The questions presented are (1) whether Corrections' investigation and recommendation to release Edwards is shielded from liability because of judicial immunity; (2) whether the relationship between Corrections or TASC and Edwards imposes a duty on either agency to anticipate and control Edwards' conduct; and (3) whether either Corrections or TASC breached a duty owed to McKennas.

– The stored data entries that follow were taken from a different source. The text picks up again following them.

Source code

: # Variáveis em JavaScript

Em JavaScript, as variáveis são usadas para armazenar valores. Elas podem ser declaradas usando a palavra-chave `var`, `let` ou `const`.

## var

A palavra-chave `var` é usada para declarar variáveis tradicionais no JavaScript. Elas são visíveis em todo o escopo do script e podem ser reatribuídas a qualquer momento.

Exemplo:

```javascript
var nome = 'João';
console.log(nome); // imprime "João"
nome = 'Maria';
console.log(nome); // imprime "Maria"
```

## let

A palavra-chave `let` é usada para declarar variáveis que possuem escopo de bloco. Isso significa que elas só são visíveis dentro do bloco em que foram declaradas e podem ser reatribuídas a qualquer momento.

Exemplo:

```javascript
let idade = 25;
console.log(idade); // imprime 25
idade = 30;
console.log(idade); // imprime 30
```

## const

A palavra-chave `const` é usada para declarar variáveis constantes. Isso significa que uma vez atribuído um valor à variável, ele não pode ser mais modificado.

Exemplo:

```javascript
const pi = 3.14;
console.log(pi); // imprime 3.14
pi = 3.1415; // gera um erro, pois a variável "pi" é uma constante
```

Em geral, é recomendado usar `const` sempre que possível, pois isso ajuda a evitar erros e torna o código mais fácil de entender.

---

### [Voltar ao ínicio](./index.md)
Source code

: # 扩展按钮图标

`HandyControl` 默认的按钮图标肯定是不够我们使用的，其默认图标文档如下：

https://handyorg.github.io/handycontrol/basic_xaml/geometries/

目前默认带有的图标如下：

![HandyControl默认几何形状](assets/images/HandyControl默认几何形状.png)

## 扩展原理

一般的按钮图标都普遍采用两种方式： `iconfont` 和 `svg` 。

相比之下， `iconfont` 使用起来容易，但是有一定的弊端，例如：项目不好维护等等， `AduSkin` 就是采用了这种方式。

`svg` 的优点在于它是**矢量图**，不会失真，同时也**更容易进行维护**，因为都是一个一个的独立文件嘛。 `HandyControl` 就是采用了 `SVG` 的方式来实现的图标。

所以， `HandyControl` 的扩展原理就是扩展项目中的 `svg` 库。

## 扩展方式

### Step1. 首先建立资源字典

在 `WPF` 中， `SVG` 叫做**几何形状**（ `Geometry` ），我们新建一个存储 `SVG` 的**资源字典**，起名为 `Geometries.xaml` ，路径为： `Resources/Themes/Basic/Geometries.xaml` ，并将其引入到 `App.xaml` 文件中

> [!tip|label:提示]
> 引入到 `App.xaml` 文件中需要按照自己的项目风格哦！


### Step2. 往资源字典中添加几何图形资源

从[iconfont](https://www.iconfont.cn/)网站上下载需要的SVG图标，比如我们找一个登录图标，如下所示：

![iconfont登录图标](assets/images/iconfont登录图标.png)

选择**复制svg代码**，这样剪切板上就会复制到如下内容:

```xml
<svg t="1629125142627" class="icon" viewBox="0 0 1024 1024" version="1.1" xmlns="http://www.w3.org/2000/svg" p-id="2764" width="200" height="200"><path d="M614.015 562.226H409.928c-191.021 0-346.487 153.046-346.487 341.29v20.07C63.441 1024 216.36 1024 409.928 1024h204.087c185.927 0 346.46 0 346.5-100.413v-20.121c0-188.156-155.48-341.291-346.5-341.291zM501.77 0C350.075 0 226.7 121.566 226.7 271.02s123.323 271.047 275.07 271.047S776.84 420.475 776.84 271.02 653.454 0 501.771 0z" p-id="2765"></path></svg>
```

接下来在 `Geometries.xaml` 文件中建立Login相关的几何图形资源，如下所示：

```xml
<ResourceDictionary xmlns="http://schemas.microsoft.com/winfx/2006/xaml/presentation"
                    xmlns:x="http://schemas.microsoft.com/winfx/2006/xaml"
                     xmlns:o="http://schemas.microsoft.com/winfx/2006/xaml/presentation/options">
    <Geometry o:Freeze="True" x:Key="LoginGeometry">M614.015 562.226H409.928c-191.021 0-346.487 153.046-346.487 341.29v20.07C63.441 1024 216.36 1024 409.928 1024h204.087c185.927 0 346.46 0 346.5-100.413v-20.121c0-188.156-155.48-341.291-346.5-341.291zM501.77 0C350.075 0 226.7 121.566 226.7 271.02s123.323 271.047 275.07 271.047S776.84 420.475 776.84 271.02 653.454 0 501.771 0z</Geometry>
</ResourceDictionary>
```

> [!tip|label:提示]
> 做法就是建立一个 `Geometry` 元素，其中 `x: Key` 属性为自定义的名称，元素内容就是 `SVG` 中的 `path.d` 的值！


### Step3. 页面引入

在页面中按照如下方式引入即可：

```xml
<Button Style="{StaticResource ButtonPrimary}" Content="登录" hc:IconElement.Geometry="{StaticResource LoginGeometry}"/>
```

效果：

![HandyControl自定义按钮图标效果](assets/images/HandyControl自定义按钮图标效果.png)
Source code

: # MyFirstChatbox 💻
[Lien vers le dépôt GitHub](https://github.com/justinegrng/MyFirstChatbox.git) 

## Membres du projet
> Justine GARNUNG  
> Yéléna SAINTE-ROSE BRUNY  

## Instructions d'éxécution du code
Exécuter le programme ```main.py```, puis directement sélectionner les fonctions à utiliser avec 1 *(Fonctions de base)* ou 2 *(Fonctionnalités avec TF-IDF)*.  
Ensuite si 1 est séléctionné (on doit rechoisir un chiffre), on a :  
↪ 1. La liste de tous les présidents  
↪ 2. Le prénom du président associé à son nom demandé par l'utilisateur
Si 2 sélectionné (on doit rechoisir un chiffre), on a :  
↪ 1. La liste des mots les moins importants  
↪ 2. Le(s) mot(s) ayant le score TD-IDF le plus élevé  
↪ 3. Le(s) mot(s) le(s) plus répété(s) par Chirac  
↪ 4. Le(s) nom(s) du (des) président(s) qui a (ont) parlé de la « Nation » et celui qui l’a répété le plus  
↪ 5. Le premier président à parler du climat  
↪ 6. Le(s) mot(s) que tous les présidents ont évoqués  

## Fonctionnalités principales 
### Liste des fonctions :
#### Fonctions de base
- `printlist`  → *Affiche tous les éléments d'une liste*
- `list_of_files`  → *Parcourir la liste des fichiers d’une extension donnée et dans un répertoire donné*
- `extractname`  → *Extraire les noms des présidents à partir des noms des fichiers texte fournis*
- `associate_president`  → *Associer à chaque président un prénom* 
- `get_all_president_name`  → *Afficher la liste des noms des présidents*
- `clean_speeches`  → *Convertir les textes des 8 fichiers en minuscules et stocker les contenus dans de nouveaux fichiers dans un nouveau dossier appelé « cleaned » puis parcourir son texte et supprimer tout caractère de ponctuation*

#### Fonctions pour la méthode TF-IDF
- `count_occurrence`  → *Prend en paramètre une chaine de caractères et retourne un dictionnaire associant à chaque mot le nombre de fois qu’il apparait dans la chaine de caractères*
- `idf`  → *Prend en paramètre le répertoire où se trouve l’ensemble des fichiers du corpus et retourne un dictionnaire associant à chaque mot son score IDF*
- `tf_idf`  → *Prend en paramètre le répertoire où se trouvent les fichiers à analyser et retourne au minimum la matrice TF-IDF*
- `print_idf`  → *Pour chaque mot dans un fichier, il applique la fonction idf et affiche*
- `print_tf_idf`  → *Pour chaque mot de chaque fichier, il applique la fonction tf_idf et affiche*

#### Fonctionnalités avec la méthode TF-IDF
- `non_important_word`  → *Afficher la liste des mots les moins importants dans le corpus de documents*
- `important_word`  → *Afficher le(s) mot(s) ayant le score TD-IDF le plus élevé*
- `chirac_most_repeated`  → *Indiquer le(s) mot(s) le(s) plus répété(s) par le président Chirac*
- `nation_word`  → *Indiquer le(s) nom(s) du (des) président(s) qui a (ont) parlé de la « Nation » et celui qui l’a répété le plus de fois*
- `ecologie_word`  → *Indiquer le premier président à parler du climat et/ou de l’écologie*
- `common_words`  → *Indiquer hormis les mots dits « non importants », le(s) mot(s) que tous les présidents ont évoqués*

Standard of Review--Summary Judgment

The issues raised in this appeal were resolved by summary judgment at the trial court. We therefore engage in the same inquiry as the trial court, considering all facts and reasonable inferences therefrom in the light most favorable to the nonmoving parties. Taggart v. State, 118 Wash.2d 195, 199, 822 P.2d 243 (1992).

Judicial Immunity

McKennas contend the court erred in concluding Corrections' investigation and recommendation to the court to release Edwards is protected by judicial immunity.

Corrections' investigation was done pursuant to former JCrR 2.09, which provided that a defendant "shall" be released on his personal recognizance unless the court determines his release will not assure his appearance. Additional conditions may be imposed only if the court finds the defendant may not appear or if he poses a danger to himself or others. Former JCrR 2.09(c). This rule implements a societal policy which recognizes liberty as the norm; as such, due process requires pretrial release unless the State can show by clear and convincing evidence the defendant presents an identifiable and articulable threat. United States v. Salerno, 481 U.S. 739, 750, 755, 107 S.Ct. 2095, 2103, 2105, 95 L.Ed.2d 697 (1987).

Here, Corrections serves as an arm of the court when it investigates and makes a recommendation to the court. In so doing, it performs functions traditionally performed by the court. We hold that its role, acting as an arm of the court, is the kind of activity granted immunity in this state. Taggart, 118 Wash.2d at 213, 822 P.2d 243; Noonan v. State, 53 Wash.App. 558, 769 P.2d 313, review denied, 112 Wash.2d 1027 (1989); Tobis v. State, 52 Wash.App. 150, 758 P.2d 534 (1988); Bader v. State, 43 Wash.App. 223, 716 P.2d 925 (1986). The trial court's order granting Corrections' motion for summary judgment as to the prerelease investigation and...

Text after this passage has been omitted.